Data excerpts: Begin
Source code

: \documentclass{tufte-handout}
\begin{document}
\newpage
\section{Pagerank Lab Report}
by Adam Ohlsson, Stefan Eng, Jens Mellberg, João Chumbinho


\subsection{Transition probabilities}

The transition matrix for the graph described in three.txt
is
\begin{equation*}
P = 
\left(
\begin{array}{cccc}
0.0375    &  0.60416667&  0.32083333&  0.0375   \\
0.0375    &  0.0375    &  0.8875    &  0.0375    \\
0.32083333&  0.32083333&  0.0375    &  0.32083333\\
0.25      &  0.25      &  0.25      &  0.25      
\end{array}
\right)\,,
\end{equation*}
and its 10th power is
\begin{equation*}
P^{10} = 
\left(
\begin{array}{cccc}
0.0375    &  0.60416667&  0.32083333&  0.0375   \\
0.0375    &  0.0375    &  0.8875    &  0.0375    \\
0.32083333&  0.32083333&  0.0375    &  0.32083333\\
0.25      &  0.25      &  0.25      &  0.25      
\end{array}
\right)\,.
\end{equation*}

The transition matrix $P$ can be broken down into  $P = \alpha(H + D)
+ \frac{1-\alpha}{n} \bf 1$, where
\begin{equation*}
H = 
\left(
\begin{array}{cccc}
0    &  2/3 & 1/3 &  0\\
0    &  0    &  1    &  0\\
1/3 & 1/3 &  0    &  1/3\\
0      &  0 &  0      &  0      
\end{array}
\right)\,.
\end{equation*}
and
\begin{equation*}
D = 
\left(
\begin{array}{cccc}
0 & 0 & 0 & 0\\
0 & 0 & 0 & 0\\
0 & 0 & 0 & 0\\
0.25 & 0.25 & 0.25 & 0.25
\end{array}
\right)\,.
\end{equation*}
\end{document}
Data excerpts: End
Brief - All records are to be retyped exactly. None may be omitted.

Response to this exercise -
Source code

: \documentclass{tufte-handout}
\begin{document}
\newpage
\section{Pagerank Lab Report}
by Adam Ohlsson, Stefan Eng, Jens Mellberg, João Chumbinho


\subsection{Transition probabilities}

The transition matrix for the graph described in three.txt
is
\begin{equation*}
P = 
\left(
\begin{array}{cccc}
0.0375    &  0.60416667&  0.32083333&  0.0375   \\
0.0375    &  0.0375    &  0.8875    &  0.0375    \\
0.32083333&  0.32083333&  0.0375    &  0.32083333\\
0.25      &  0.25      &  0.25      &  0.25      
\end{array}
\right)\,,
\end{equation*}
and its 10th power is
\begin{equation*}
P^{10} = 
\left(
\begin{array}{cccc}
0.0375    &  0.60416667&  0.32083333&  0.0375   \\
0.0375    &  0.0375    &  0.8875    &  0.0375    \\
0.32083333&  0.32083333&  0.0375    &  0.32083333\\
0.25      &  0.25      &  0.25      &  0.25      
\end{array}
\right)\,.
\end{equation*}

The transition matrix $P$ can be broken down into  $P = \alpha(H + D)
+ \frac{1-\alpha}{n} \bf 1$, where
\begin{equation*}
H = 
\left(
\begin{array}{cccc}
0    &  2/3 & 1/3 &  0\\
0    &  0    &  1    &  0\\
1/3 & 1/3 &  0    &  1/3\\
0      &  0 &  0      &  0      
\end{array}
\right)\,.
\end{equation*}
and
\begin{equation*}
D = 
\left(
\begin{array}{cccc}
0 & 0 & 0 & 0\\
0 & 0 & 0 & 0\\
0 & 0 & 0 & 0\\
0.25 & 0.25 & 0.25 & 0.25
\end{array}
\right)\,.
\end{equation*}
\end{document}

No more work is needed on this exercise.